WORK INSTRUCTION: An exact copy of the listing is what is needed; please output it in full.

>>

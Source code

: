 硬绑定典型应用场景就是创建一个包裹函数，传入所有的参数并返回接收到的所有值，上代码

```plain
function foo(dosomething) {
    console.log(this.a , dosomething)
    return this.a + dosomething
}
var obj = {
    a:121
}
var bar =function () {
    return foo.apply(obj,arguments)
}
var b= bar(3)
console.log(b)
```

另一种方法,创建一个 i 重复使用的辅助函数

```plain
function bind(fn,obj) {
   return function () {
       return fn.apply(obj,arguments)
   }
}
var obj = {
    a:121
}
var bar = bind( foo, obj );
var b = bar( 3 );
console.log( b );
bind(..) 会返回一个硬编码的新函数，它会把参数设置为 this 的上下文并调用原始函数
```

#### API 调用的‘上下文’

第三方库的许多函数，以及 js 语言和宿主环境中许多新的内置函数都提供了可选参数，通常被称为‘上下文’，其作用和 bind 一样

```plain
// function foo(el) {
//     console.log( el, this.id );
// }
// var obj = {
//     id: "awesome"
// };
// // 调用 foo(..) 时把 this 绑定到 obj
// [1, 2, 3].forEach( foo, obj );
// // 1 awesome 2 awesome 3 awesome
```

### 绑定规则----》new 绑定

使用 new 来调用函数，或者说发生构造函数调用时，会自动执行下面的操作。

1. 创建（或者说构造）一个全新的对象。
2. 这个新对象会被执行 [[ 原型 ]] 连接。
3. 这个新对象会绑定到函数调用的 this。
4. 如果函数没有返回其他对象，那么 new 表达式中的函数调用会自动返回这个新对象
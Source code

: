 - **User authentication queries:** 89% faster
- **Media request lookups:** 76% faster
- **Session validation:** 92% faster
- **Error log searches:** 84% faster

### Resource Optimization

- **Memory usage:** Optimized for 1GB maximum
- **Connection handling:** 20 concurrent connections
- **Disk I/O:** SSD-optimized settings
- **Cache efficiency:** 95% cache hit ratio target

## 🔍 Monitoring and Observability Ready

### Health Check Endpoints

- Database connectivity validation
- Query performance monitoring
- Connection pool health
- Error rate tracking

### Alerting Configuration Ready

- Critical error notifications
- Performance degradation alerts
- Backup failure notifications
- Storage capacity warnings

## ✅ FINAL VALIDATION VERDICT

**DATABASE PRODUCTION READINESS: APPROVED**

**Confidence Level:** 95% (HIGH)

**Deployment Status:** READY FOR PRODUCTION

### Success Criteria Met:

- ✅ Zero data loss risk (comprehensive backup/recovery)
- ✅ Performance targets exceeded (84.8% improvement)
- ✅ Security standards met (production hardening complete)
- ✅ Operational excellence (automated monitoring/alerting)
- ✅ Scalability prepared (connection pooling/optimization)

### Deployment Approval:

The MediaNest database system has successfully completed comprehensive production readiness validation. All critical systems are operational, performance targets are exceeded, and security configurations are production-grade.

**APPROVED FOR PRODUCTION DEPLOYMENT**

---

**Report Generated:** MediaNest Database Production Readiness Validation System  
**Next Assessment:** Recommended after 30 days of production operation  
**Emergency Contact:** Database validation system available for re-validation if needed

<<

TASK RESPONSE:
Source code

: 硬绑定典型应用场景就是创建一个包裹函数，传入所有的参数并返回接收到的所有值，上代码

```plain
function foo(dosomething) {
    console.log(this.a , dosomething)
    return this.a + dosomething
}
var obj = {
    a:121
}
var bar =function () {
    return foo.apply(obj,arguments)
}
var b= bar(3)
console.log(b)
```

另一种方法,创建一个 i 重复使用的辅助函数

```plain
function bind(fn,obj) {
   return function () {
       return fn.apply(obj,arguments)
   }
}
var obj = {
    a:121
}
var bar = bind( foo, obj );
var b = bar( 3 );
console.log( b );
bind(..) 会返回一个硬编码的新函数，它会把参数设置为 this 的上下文并调用原始函数
```

#### API 调用的‘上下文’

第三方库的许多函数，以及 js 语言和宿主环境中许多新的内置函数都提供了可选参数，通常被称为‘上下文’，其作用和 bind 一样

```plain
// function foo(el) {
//     console.log( el, this.id );
// }
// var obj = {
//     id: "awesome"
// };
// // 调用 foo(..) 时把 this 绑定到 obj
// [1, 2, 3].forEach( foo, obj );
// // 1 awesome 2 awesome 3 awesome
```

### 绑定规则----》new 绑定

使用 new 来调用函数，或者说发生构造函数调用时，会自动执行下面的操作。

1. 创建（或者说构造）一个全新的对象。
2. 这个新对象会被执行 [[ 原型 ]] 连接。
3. 这个新对象会绑定到函数调用的 this。
4. 如果函数没有返回其他对象，那么 new 表达式中的函数调用会自动返回这个新对象
Source code

: - **User authentication queries:** 89% faster
- **Media request lookups:** 76% faster
- **Session validation:** 92% faster
- **Error log searches:** 84% faster

### Resource Optimization

- **Memory usage:** Optimized for 1GB maximum
- **Connection handling:** 20 concurrent connections
- **Disk I/O:** SSD-optimized settings
- **Cache efficiency:** 95% cache hit ratio target

## 🔍 Monitoring and Observability Ready

### Health Check Endpoints

- Database connectivity validation
- Query performance monitoring
- Connection pool health
- Error rate tracking

### Alerting Configuration Ready

- Critical error notifications
- Performance degradation alerts
- Backup failure notifications
- Storage capacity warnings

## ✅ FINAL VALIDATION VERDICT

**DATABASE PRODUCTION READINESS: APPROVED**

**Confidence Level:** 95% (HIGH)

**Deployment Status:** READY FOR PRODUCTION

### Success Criteria Met:

- ✅ Zero data loss risk (comprehensive backup/recovery)
- ✅ Performance targets exceeded (84.8% improvement)
- ✅ Security standards met (production hardening complete)
- ✅ Operational excellence (automated monitoring/alerting)
- ✅ Scalability prepared (connection pooling/optimization)

### Deployment Approval:

The MediaNest database system has successfully completed comprehensive production readiness validation. All critical systems are operational, performance targets are exceeded, and security configurations are production-grade.

**APPROVED FOR PRODUCTION DEPLOYMENT**

---

**Report Generated:** MediaNest Database Production Readiness Validation System  
**Next Assessment:** Recommended after 30 days of production operation  
**Emergency Contact:** Database validation system available for re-validation if needed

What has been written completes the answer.